1096 ジャトゥカンニンさんがたずねた、「わたくしは、勇士であって、欲望をもとめない人がいると聞いて、激流を乗り超(こ)えた人(ブッダ)に〈欲のないこと〉をおたずねしようとして、ここに来ました。安らぎの境地を説いてください。生まれつき眼(まなこ)のある方(かた)よ。先生!それを、あるがままに、わたくしに説いてください。

 

 

 

1097 師(ブッダ)は諸々の欲望を制してふるまわれます。譬えば、光輝ある太陽が光輝によって大地にうち克(か)つようなものです。智慧ゆたかな方(かた)よ。智慧の少いわたくしに理法を説いてください。
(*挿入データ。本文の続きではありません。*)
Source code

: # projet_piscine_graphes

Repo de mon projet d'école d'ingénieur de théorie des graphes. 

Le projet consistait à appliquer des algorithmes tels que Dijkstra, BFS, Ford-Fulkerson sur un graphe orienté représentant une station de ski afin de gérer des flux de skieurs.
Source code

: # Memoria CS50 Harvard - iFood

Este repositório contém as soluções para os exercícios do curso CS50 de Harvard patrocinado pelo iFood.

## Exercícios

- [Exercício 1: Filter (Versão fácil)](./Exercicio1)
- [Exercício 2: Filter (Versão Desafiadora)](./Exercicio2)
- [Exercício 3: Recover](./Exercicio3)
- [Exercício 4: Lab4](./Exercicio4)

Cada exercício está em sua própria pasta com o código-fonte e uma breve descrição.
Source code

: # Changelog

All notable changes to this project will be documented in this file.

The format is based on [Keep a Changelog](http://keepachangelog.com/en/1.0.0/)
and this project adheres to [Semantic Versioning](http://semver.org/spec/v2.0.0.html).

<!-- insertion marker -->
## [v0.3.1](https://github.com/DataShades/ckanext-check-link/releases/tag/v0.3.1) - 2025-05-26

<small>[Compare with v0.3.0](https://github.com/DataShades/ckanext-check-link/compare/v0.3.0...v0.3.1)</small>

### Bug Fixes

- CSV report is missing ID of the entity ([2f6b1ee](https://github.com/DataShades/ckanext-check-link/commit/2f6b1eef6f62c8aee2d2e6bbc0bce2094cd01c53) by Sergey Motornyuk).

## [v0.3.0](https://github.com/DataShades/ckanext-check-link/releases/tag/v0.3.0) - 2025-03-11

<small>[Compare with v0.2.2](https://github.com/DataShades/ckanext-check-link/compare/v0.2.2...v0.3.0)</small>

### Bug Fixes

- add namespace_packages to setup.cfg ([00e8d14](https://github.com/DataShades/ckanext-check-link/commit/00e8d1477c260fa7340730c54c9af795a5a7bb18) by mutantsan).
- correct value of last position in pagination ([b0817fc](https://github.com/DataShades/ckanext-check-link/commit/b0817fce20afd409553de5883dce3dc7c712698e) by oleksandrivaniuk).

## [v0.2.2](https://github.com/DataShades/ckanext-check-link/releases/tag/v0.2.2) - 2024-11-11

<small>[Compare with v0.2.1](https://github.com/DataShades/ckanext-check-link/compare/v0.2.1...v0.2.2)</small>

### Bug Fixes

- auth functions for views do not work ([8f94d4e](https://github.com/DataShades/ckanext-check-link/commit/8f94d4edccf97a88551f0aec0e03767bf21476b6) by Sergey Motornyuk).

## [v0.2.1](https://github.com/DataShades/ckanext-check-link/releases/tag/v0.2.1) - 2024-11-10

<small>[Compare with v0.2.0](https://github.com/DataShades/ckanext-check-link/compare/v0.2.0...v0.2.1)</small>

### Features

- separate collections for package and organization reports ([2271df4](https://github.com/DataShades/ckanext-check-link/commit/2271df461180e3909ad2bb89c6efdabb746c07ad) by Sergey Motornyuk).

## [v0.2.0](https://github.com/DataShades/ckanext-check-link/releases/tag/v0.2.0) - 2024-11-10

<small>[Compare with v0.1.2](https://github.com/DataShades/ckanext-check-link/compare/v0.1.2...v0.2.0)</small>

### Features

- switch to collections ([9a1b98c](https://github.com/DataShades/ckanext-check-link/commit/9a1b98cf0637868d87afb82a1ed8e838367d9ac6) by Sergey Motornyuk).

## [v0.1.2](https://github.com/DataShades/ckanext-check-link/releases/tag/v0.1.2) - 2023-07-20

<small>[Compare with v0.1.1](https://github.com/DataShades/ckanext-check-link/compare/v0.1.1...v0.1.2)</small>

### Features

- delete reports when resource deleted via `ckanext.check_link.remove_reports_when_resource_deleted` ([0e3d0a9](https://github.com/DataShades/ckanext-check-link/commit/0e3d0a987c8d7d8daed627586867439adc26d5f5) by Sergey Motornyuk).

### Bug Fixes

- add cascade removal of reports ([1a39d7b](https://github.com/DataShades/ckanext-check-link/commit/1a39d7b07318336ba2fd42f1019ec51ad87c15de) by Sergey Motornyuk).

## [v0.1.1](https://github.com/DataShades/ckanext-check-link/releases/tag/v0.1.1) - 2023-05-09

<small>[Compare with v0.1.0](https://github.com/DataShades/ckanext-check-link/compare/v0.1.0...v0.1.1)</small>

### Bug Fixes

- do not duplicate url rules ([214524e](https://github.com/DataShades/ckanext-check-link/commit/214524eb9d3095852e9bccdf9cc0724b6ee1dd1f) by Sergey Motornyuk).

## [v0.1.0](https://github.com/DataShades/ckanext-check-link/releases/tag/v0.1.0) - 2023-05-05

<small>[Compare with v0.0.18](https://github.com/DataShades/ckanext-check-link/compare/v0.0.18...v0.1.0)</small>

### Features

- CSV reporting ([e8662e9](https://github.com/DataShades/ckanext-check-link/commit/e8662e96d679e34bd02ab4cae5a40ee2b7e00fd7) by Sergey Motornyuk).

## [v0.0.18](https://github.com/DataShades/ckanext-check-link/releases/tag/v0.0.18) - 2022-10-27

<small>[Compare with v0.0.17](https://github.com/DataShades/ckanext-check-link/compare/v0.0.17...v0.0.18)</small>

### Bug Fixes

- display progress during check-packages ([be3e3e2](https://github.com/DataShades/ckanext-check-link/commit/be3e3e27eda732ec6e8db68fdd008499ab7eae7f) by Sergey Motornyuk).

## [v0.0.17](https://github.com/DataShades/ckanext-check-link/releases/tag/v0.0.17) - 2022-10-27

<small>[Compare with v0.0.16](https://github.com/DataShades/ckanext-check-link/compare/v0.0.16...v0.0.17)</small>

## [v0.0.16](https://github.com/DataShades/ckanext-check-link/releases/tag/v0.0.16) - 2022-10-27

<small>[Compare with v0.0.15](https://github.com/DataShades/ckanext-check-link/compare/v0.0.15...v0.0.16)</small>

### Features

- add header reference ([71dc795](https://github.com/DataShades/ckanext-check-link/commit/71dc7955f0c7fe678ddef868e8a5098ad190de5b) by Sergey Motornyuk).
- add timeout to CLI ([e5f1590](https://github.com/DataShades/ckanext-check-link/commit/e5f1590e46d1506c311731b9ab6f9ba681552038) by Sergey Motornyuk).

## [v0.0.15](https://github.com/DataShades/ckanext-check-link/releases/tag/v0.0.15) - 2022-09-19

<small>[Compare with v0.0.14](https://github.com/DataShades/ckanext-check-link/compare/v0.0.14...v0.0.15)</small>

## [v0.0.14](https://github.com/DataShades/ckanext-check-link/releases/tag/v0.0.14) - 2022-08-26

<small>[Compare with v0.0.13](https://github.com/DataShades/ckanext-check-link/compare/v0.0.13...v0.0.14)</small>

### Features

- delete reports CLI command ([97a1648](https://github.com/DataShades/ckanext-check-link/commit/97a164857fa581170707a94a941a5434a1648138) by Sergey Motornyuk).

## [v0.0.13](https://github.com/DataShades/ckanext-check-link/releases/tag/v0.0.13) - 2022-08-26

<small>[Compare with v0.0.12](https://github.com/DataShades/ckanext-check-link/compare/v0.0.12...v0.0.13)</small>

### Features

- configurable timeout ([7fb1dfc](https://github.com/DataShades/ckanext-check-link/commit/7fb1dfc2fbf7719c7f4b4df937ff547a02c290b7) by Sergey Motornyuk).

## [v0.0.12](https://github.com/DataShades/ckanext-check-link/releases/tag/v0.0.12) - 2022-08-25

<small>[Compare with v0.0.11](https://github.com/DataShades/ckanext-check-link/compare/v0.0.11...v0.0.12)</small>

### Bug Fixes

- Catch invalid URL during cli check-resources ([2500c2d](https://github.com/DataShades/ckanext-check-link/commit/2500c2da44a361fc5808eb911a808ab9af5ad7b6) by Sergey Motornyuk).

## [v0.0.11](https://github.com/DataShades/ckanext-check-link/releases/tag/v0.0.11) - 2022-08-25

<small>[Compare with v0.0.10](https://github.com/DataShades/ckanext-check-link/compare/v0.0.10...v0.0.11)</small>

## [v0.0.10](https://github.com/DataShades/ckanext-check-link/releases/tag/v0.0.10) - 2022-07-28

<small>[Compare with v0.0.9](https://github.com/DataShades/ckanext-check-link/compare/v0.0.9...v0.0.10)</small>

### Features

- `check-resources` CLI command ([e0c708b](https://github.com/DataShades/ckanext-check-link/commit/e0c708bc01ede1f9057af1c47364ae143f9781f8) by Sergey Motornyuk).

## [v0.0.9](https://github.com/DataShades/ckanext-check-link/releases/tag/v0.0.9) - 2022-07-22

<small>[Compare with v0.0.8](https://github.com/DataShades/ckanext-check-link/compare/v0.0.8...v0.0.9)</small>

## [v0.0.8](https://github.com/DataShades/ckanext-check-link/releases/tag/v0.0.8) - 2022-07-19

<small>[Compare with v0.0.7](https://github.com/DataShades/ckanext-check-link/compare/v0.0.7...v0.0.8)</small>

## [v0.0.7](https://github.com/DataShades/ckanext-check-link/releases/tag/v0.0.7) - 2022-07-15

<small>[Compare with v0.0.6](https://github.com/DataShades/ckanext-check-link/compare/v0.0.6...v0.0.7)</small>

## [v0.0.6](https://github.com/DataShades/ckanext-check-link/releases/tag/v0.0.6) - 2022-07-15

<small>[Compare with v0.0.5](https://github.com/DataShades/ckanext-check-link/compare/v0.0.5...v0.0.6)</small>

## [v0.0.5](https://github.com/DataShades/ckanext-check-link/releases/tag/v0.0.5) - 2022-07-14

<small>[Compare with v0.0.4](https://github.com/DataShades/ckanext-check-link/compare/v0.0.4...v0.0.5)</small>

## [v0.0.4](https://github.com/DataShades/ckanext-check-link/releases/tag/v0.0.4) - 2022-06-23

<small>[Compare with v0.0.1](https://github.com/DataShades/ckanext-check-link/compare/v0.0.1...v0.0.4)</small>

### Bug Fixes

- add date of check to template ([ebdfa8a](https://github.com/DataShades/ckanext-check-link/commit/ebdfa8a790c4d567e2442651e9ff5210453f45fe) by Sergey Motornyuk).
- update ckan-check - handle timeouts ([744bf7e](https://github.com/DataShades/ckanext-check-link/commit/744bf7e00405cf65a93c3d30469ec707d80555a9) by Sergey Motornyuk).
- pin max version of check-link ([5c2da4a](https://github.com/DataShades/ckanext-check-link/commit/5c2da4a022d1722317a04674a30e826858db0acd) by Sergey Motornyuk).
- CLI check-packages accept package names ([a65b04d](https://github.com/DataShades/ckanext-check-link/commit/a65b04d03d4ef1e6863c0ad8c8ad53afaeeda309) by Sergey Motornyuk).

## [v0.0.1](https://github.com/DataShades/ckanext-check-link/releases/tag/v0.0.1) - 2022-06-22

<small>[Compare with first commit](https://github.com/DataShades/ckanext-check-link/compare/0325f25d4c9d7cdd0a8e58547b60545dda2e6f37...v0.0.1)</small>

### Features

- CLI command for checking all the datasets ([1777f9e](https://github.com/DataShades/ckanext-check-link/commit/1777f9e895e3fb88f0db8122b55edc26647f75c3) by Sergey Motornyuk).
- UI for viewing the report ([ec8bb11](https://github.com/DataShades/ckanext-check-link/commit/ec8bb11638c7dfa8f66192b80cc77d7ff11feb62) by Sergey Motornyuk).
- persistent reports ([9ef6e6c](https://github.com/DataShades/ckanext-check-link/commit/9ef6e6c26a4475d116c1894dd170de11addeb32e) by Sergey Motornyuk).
それをわたくしは知りたいのです、ーこの世において生と老衰とを捨て去ることを。」

 

 

 

1098 師(ブッダ)は答えた、「ジャトゥカンニンよ。諸々の欲望に対する貪(むさぼ)りを制せよ。ー出離(しゅつり)を安穏(あんのん)であると見て。取り上げるべきものも、捨て去るべきものも、なにものも、そなたたちにとって存在してはならない。

 

 

 

師(ブッダ)は答えた、「ジャトゥカンニンよ。諸々の人間的思考の運動(快⇔不快)による欲望に対する貪(むさぼ)りに基づく運動を制せよ。ーこの運動から出離(しゅつり)を安穏(あんのん)であると見て。この世は無常であり、取り上げるべきものも、捨て去るべきものも、なにものも、そなたたちにとって存在してはならない。

 

 

 

人は、輪廻のあるいはカルマの渦に巻き込まれて生活をしているが、聖者は、その渦に違和感を覚え、そこから離れ出る。人間的思考の運動(快⇔不快)を制する修行を進めると、俗世間的な営みに違和感を覚えそこから自然と離れるのである。そしてそこに安らぎを感じる。それを知って修行者は、日々、自らの人間的思考の運動に常に気をつけそれを制して遂には安穏を観たのである。